Nach diesen vielen Dichterstellen möge es nun auch mir vergönnt sein, mich durch ein Gleichnis auszudrücken. Das Leben und die Träume sind Blätter eines und des nämlichen Buches. Das Leben im Zusammenhang heißt wirkliches Leben. Wann aber die jedesmalige Lesestunde (der Tag) zu Ende und die Erholungszeit gekommen ist; so blättern wir oft noch müssig und schlagen, ohne Ordnung und Zusammenhang, bald hier, bald dort ein Blatt auf: oft ist es ein schon gelesenes, oft ein noch unbekanntes: aber immer aus demselben Buch.
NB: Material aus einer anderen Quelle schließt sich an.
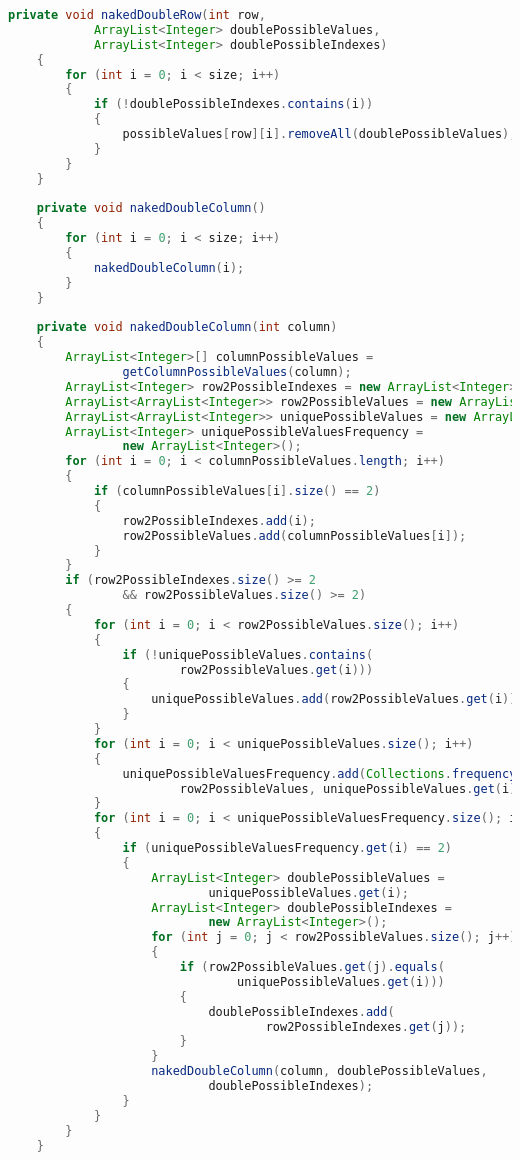 \begin{lstlisting}[language=Java,basicstyle=\tiny,caption=SolverRuleBased.java]
    private void nakedDoubleRow(int row, 
            ArrayList<Integer> doublePossibleValues, 
            ArrayList<Integer> doublePossibleIndexes)
    {
        for (int i = 0; i < size; i++)
        {
            if (!doublePossibleIndexes.contains(i))
            {
                possibleValues[row][i].removeAll(doublePossibleValues);
            }
        }
    }
    
    private void nakedDoubleColumn()
    {
        for (int i = 0; i < size; i++)
        {
            nakedDoubleColumn(i);
        }
    }
    
    private void nakedDoubleColumn(int column)
    {
        ArrayList<Integer>[] columnPossibleValues = 
                getColumnPossibleValues(column);
        ArrayList<Integer> row2PossibleIndexes = new ArrayList<Integer>();
        ArrayList<ArrayList<Integer>> row2PossibleValues = new ArrayList<>();
        ArrayList<ArrayList<Integer>> uniquePossibleValues = new ArrayList<>();
        ArrayList<Integer> uniquePossibleValuesFrequency = 
                new ArrayList<Integer>();
        for (int i = 0; i < columnPossibleValues.length; i++)
        {
            if (columnPossibleValues[i].size() == 2)
            {
                row2PossibleIndexes.add(i);
                row2PossibleValues.add(columnPossibleValues[i]);
            }
        }
        if (row2PossibleIndexes.size() >= 2 
                && row2PossibleValues.size() >= 2)
        {
            for (int i = 0; i < row2PossibleValues.size(); i++)
            {
                if (!uniquePossibleValues.contains(
                        row2PossibleValues.get(i)))
                {
                    uniquePossibleValues.add(row2PossibleValues.get(i));
                }
            }
            for (int i = 0; i < uniquePossibleValues.size(); i++)
            {
                uniquePossibleValuesFrequency.add(Collections.frequency(
                        row2PossibleValues, uniquePossibleValues.get(i)));
            }
            for (int i = 0; i < uniquePossibleValuesFrequency.size(); i++)
            {
                if (uniquePossibleValuesFrequency.get(i) == 2)
                {
                    ArrayList<Integer> doublePossibleValues = 
                            uniquePossibleValues.get(i);
                    ArrayList<Integer> doublePossibleIndexes = 
                            new ArrayList<Integer>();
                    for (int j = 0; j < row2PossibleValues.size(); j++)
                    {
                        if (row2PossibleValues.get(j).equals(
                                uniquePossibleValues.get(i)))
                        {
                            doublePossibleIndexes.add(
                                    row2PossibleIndexes.get(j));
                        }
                    }
                    nakedDoubleColumn(column, doublePossibleValues,
                            doublePossibleIndexes);
                }
            }
        }
    }
    

\end{lstlisting}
So ein einzlne gelesenes Blatt ist zwar außerhalb des Zusammenhangs mit der folgerechten Durchlesung; doch steht es hierdurch nicht so gar sehr hinter dieser zurück, wenn man bedenkt, daß auch das Ganze der folgerechten Lektüre ebenso aus dem Stegreif anhebt und endet und sonach nur als ein größeres einzelnes Blatt anzusehen ist.
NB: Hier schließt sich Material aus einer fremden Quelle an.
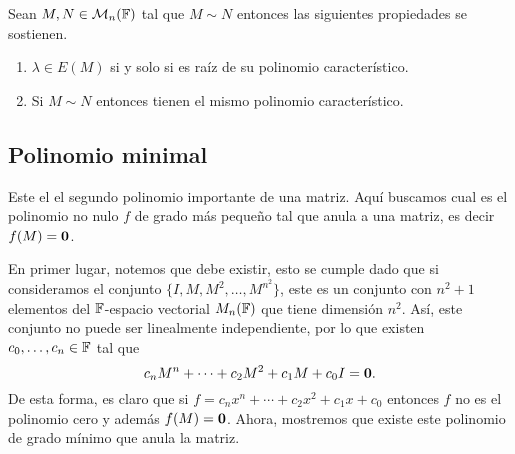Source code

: \begin{teor}
  Sean $M, N \in \mathcal{M}_n(\mathbb{F})$ tal que $M \sim N$ entonces las siguientes propiedades se sostienen.
  \begin{enumerate}
    \item $\lambda \in E(M)$ si y solo si es raíz de su polinomio característico.
    \item Si $M \sim N$ entonces tienen el mismo polinomio característico.
  \end{enumerate}
\end{teor}



\subsection{Polinomio minimal}

Este el el segundo polinomio importante de una matriz. Aquí buscamos cual es el polinomio no nulo $f$ de grado más pequeño tal que anula a una matriz, es decir $f(M) = \mathbf{0}$.

En primer lugar, notemos que debe existir, esto se cumple dado que si consideramos el conjunto $\{I,M,M^2,\ldots,M^{n^2}\}$, este es un conjunto con $n^2+1$ elementos del $\mathbb{F}$-espacio vectorial $M_n(\mathbb{F})$ que tiene dimensión $n^2$. Así, este conjunto no puede ser linealmente independiente, por lo que existen $c_0,\ldots,c_n\in \mathbb{F}$ tal que 
\[ c_n M^n + \cdots + c_2 M^2 + c_1 M + c_0 I = \mathbf{0}. \]
De esta forma, es claro que si $f = c_n x^n + \cdots + c_2 x^2 + c_1 x + c_0$ entonces $f$ no es el polinomio cero y además $f(M) = \mathbf{0}$. Ahora, mostremos que existe este polinomio de grado mínimo que anula la matriz.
Obwohl also die einzelnen Träume vom wirklichen Leben dadurch geschieden sind, daß sie in den Zusammenhang der Erfahrung, welcher durch dasselbe stetig geht, nicht mit eingreifen, und das Erwachen diesen Unterschied bezeichnet; so gehört doch eben jener Zusammenhang der Erfahrung, ja schon dem wirklichen Leben als seine Form an, und der Traum hat ebenso auch einen Zusammenhang in sich dagegen aufzuweisen. Nimmt man nun den Standpunkt der Beurteilung außerhalb beider an; so findet sich in ihrem Wesen kein bestimmter Unterschied, und man ist genötigt den Dichtern zuzugeben, daß das Leben ein langer Traum sei.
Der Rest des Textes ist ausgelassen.